Collected data:
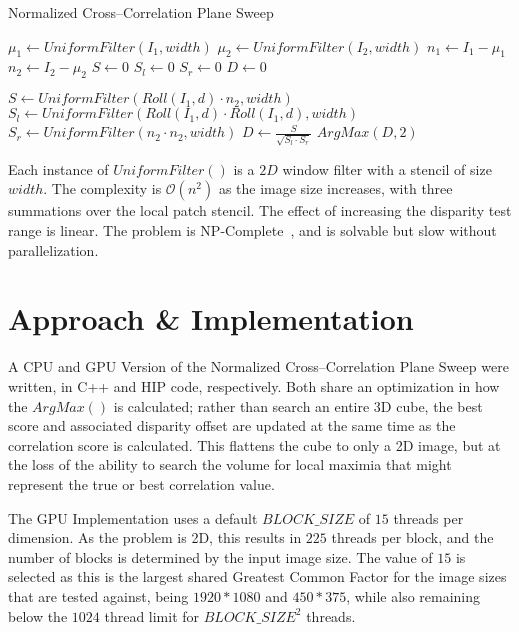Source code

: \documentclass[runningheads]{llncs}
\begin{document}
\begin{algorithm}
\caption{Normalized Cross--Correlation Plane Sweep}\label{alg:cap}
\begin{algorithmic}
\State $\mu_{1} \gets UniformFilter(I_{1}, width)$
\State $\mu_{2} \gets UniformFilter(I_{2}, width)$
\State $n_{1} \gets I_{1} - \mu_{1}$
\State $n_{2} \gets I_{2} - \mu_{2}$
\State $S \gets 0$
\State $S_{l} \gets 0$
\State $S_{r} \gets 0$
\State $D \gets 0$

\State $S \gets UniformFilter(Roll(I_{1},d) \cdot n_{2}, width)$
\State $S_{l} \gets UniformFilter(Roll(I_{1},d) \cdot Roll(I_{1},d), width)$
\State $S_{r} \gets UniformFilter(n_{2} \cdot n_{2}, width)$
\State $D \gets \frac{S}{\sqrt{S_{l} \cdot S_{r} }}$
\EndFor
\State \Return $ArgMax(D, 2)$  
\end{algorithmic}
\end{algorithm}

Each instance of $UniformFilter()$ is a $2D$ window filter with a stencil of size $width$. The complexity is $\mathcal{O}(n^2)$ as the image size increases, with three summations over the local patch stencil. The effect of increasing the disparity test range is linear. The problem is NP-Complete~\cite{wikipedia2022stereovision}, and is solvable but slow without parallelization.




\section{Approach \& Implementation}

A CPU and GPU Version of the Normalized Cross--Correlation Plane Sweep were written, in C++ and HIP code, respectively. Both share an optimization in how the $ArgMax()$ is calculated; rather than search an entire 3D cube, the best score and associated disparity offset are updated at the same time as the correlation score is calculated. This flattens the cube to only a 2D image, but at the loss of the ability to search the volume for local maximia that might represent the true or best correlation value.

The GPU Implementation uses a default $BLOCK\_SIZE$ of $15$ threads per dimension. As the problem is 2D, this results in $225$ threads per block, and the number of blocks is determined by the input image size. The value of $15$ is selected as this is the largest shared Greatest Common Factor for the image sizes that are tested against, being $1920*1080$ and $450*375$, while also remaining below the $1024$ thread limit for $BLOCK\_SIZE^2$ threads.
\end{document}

...

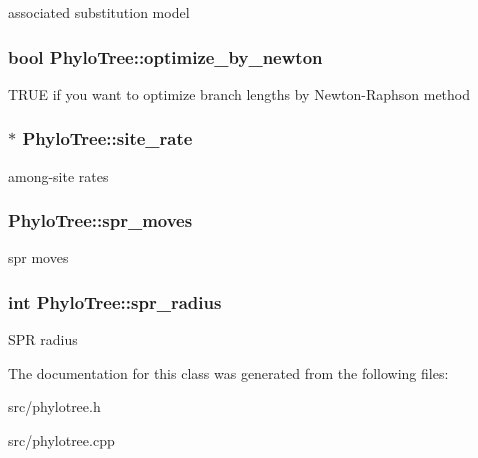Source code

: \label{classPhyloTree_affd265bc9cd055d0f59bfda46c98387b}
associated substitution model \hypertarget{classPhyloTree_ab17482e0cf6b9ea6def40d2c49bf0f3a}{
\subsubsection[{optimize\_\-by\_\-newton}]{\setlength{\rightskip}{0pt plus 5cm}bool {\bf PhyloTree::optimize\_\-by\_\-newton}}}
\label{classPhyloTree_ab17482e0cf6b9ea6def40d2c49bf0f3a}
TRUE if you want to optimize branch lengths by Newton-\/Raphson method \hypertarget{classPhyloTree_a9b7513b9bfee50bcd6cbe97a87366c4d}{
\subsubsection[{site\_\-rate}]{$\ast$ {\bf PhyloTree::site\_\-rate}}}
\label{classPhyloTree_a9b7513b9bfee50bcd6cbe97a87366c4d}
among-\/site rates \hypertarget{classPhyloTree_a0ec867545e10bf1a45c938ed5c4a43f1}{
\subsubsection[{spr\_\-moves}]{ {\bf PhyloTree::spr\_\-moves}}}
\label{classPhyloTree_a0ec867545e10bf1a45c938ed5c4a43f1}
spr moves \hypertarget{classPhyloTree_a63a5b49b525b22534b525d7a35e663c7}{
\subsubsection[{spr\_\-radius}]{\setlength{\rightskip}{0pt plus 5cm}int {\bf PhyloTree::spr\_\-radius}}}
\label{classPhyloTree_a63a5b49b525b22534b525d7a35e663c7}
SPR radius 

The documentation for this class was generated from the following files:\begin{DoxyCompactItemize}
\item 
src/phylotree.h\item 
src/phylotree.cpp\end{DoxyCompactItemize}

* * *

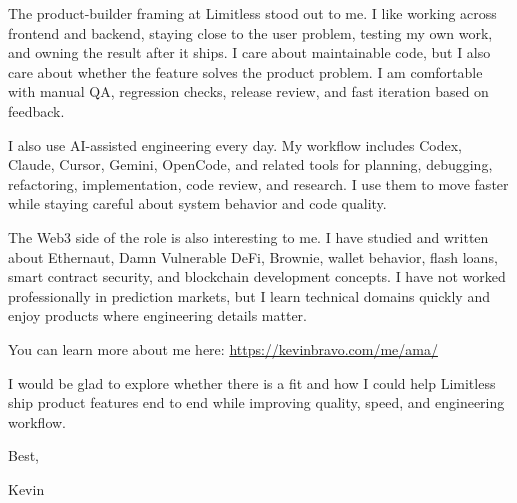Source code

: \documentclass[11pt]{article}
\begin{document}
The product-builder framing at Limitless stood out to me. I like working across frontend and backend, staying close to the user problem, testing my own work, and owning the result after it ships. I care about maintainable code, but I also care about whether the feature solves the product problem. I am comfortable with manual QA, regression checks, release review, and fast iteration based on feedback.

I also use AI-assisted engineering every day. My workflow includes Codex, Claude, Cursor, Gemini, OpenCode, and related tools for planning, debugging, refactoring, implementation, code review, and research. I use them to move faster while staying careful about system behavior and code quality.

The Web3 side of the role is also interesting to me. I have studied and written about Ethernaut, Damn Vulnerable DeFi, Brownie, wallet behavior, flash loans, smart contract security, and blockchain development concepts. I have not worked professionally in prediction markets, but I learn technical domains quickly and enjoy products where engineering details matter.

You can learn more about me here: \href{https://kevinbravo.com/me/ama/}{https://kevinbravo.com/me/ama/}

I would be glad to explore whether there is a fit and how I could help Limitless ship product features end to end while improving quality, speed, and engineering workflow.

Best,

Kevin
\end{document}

= WHAT IS NEEDED =
In the records above, which lines hold the string "Roll"? Copy each one.

= SOLUTION FOR THIS EXERCISE =
\State $S \gets UniformFilter(Roll(I_{1},d) \cdot n_{2}, width)$
\State $S_{l} \gets UniformFilter(Roll(I_{1},d) \cdot Roll(I_{1},d), width)$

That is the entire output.